··· Source data

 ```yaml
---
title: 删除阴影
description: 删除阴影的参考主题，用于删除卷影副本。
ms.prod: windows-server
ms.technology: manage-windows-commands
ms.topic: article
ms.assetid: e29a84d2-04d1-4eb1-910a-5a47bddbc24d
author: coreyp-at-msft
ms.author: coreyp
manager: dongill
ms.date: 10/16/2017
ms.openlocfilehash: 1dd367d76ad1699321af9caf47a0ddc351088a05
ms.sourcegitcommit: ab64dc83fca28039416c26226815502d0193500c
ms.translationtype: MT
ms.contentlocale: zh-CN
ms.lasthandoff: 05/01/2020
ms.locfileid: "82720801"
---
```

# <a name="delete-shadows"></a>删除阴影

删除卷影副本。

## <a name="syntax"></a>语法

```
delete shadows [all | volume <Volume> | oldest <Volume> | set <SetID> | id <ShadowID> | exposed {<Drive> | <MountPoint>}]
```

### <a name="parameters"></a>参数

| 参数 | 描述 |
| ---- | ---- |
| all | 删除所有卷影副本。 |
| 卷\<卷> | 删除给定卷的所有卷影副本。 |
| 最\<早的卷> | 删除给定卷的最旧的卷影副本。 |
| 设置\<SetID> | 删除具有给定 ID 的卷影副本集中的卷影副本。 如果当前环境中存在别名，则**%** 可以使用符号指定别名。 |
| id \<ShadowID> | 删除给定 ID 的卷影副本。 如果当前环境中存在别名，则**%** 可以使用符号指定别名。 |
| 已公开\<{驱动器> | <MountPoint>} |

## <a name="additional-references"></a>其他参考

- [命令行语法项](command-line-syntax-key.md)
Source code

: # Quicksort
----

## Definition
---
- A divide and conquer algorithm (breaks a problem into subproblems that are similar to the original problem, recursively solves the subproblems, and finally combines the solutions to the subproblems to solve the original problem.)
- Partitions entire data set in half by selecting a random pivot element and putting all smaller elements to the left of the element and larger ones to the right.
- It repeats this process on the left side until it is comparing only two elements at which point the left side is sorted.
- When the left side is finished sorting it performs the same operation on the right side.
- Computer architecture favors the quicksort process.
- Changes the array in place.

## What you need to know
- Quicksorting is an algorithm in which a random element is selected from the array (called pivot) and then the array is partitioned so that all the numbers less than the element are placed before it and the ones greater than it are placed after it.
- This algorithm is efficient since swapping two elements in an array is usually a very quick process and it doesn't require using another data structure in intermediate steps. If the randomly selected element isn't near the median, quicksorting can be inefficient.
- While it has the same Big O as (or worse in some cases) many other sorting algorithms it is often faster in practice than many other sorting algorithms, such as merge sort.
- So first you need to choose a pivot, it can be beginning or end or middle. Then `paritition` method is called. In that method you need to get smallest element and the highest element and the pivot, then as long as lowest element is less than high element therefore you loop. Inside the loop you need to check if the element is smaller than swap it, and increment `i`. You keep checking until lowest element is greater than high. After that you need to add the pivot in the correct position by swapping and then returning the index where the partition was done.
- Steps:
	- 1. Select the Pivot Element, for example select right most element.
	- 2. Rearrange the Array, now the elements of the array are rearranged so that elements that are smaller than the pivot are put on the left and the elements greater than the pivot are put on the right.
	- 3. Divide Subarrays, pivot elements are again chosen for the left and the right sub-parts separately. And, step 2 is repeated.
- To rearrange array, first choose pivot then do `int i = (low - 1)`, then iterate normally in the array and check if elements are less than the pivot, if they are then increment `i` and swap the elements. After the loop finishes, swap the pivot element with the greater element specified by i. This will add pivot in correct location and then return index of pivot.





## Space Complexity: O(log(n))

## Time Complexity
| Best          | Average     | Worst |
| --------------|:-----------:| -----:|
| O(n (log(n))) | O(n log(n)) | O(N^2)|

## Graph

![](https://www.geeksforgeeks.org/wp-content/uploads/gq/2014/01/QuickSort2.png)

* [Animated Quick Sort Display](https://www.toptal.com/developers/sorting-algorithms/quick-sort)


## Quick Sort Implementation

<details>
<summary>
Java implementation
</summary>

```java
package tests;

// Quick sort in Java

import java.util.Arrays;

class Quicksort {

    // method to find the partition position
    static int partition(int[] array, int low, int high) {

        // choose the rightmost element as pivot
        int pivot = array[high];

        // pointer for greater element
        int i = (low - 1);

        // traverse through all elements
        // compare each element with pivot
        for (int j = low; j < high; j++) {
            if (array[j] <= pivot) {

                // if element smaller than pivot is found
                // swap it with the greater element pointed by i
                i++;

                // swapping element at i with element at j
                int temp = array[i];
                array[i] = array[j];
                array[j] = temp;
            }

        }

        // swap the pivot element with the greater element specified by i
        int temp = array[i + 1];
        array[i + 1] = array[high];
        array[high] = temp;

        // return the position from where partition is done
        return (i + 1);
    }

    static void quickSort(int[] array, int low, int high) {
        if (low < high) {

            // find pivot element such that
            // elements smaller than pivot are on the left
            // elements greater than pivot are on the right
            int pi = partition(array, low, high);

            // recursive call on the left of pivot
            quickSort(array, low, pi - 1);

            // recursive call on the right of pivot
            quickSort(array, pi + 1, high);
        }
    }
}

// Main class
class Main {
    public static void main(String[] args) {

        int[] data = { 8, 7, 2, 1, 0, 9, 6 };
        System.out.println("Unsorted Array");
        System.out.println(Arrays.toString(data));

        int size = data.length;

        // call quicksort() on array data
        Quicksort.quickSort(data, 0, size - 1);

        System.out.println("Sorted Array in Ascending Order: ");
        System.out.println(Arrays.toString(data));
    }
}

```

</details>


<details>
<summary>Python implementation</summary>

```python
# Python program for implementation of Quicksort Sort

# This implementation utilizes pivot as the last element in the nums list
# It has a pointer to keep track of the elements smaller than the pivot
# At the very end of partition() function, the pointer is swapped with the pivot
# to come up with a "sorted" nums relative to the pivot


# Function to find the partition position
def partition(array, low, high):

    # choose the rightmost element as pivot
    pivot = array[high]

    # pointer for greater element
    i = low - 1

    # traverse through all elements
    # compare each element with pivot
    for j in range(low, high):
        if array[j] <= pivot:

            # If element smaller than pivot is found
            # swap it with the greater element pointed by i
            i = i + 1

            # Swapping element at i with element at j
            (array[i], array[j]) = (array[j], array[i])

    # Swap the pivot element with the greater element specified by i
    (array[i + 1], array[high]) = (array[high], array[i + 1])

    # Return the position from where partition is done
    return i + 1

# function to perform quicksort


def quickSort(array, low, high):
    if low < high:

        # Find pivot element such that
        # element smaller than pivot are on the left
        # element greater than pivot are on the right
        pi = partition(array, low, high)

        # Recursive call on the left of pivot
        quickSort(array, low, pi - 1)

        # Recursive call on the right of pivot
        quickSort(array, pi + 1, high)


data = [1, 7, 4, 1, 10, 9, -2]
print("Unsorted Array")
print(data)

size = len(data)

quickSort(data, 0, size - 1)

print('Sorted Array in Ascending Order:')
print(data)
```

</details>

······

**About this exercise:**
Repeat each record exactly. Omit nothing.

**Expected answer:**
 ```yaml
---
title: 删除阴影
description: 删除阴影的参考主题，用于删除卷影副本。
ms.prod: windows-server
ms.technology: manage-windows-commands
ms.topic: article
ms.assetid: e29a84d2-04d1-4eb1-910a-5a47bddbc24d
author: coreyp-at-msft
ms.author: coreyp
manager: dongill
ms.date: 10/16/2017
ms.openlocfilehash: 1dd367d76ad1699321af9caf47a0ddc351088a05
ms.sourcegitcommit: ab64dc83fca28039416c26226815502d0193500c
ms.translationtype: MT
ms.contentlocale: zh-CN
ms.lasthandoff: 05/01/2020
ms.locfileid: "82720801"
---
```

# <a name="delete-shadows"></a>删除阴影

删除卷影副本。

## <a name="syntax"></a>语法

```
delete shadows [all | volume <Volume> | oldest <Volume> | set <SetID> | id <ShadowID> | exposed {<Drive> | <MountPoint>}]
```

### <a name="parameters"></a>参数

| 参数 | 描述 |
| ---- | ---- |
| all | 删除所有卷影副本。 |
| 卷\<卷> | 删除给定卷的所有卷影副本。 |
| 最\<早的卷> | 删除给定卷的最旧的卷影副本。 |
| 设置\<SetID> | 删除具有给定 ID 的卷影副本集中的卷影副本。 如果当前环境中存在别名，则**%** 可以使用符号指定别名。 |
| id \<ShadowID> | 删除给定 ID 的卷影副本。 如果当前环境中存在别名，则**%** 可以使用符号指定别名。 |
| 已公开\<{驱动器> | <MountPoint>} |

## <a name="additional-references"></a>其他参考

- [命令行语法项](command-line-syntax-key.md)
Source code

: # Quicksort
----

## Definition
---
- A divide and conquer algorithm (breaks a problem into subproblems that are similar to the original problem, recursively solves the subproblems, and finally combines the solutions to the subproblems to solve the original problem.)
- Partitions entire data set in half by selecting a random pivot element and putting all smaller elements to the left of the element and larger ones to the right.
- It repeats this process on the left side until it is comparing only two elements at which point the left side is sorted.
- When the left side is finished sorting it performs the same operation on the right side.
- Computer architecture favors the quicksort process.
- Changes the array in place.

## What you need to know
- Quicksorting is an algorithm in which a random element is selected from the array (called pivot) and then the array is partitioned so that all the numbers less than the element are placed before it and the ones greater than it are placed after it.
- This algorithm is efficient since swapping two elements in an array is usually a very quick process and it doesn't require using another data structure in intermediate steps. If the randomly selected element isn't near the median, quicksorting can be inefficient.
- While it has the same Big O as (or worse in some cases) many other sorting algorithms it is often faster in practice than many other sorting algorithms, such as merge sort.
- So first you need to choose a pivot, it can be beginning or end or middle. Then `paritition` method is called. In that method you need to get smallest element and the highest element and the pivot, then as long as lowest element is less than high element therefore you loop. Inside the loop you need to check if the element is smaller than swap it, and increment `i`. You keep checking until lowest element is greater than high. After that you need to add the pivot in the correct position by swapping and then returning the index where the partition was done.
- Steps:
	- 1. Select the Pivot Element, for example select right most element.
	- 2. Rearrange the Array, now the elements of the array are rearranged so that elements that are smaller than the pivot are put on the left and the elements greater than the pivot are put on the right.
	- 3. Divide Subarrays, pivot elements are again chosen for the left and the right sub-parts separately. And, step 2 is repeated.
- To rearrange array, first choose pivot then do `int i = (low - 1)`, then iterate normally in the array and check if elements are less than the pivot, if they are then increment `i` and swap the elements. After the loop finishes, swap the pivot element with the greater element specified by i. This will add pivot in correct location and then return index of pivot.





## Space Complexity: O(log(n))

## Time Complexity
| Best          | Average     | Worst |
| --------------|:-----------:| -----:|
| O(n (log(n))) | O(n log(n)) | O(N^2)|

## Graph

![](https://www.geeksforgeeks.org/wp-content/uploads/gq/2014/01/QuickSort2.png)

* [Animated Quick Sort Display](https://www.toptal.com/developers/sorting-algorithms/quick-sort)


## Quick Sort Implementation

<details>
<summary>
Java implementation
</summary>

```java
package tests;

// Quick sort in Java

import java.util.Arrays;

class Quicksort {

    // method to find the partition position
    static int partition(int[] array, int low, int high) {

        // choose the rightmost element as pivot
        int pivot = array[high];

        // pointer for greater element
        int i = (low - 1);

        // traverse through all elements
        // compare each element with pivot
        for (int j = low; j < high; j++) {
            if (array[j] <= pivot) {

                // if element smaller than pivot is found
                // swap it with the greater element pointed by i
                i++;

                // swapping element at i with element at j
                int temp = array[i];
                array[i] = array[j];
                array[j] = temp;
            }

        }

        // swap the pivot element with the greater element specified by i
        int temp = array[i + 1];
        array[i + 1] = array[high];
        array[high] = temp;

        // return the position from where partition is done
        return (i + 1);
    }

    static void quickSort(int[] array, int low, int high) {
        if (low < high) {

            // find pivot element such that
            // elements smaller than pivot are on the left
            // elements greater than pivot are on the right
            int pi = partition(array, low, high);

            // recursive call on the left of pivot
            quickSort(array, low, pi - 1);

            // recursive call on the right of pivot
            quickSort(array, pi + 1, high);
        }
    }
}

// Main class
class Main {
    public static void main(String[] args) {

        int[] data = { 8, 7, 2, 1, 0, 9, 6 };
        System.out.println("Unsorted Array");
        System.out.println(Arrays.toString(data));

        int size = data.length;

        // call quicksort() on array data
        Quicksort.quickSort(data, 0, size - 1);

        System.out.println("Sorted Array in Ascending Order: ");
        System.out.println(Arrays.toString(data));
    }
}

```

</details>


<details>
<summary>Python implementation</summary>

```python
# Python program for implementation of Quicksort Sort

# This implementation utilizes pivot as the last element in the nums list
# It has a pointer to keep track of the elements smaller than the pivot
# At the very end of partition() function, the pointer is swapped with the pivot
# to come up with a "sorted" nums relative to the pivot


# Function to find the partition position
def partition(array, low, high):

    # choose the rightmost element as pivot
    pivot = array[high]

    # pointer for greater element
    i = low - 1

    # traverse through all elements
    # compare each element with pivot
    for j in range(low, high):
        if array[j] <= pivot:

            # If element smaller than pivot is found
            # swap it with the greater element pointed by i
            i = i + 1

            # Swapping element at i with element at j
            (array[i], array[j]) = (array[j], array[i])

    # Swap the pivot element with the greater element specified by i
    (array[i + 1], array[high]) = (array[high], array[i + 1])

    # Return the position from where partition is done
    return i + 1

# function to perform quicksort


def quickSort(array, low, high):
    if low < high:

        # Find pivot element such that
        # element smaller than pivot are on the left
        # element greater than pivot are on the right
        pi = partition(array, low, high)

        # Recursive call on the left of pivot
        quickSort(array, low, pi - 1)

        # Recursive call on the right of pivot
        quickSort(array, pi + 1, high)


data = [1, 7, 4, 1, 10, 9, -2]
print("Unsorted Array")
print(data)

size = len(data)

quickSort(data, 0, size - 1)

print('Sorted Array in Ascending Order:')
print(data)
```

</details>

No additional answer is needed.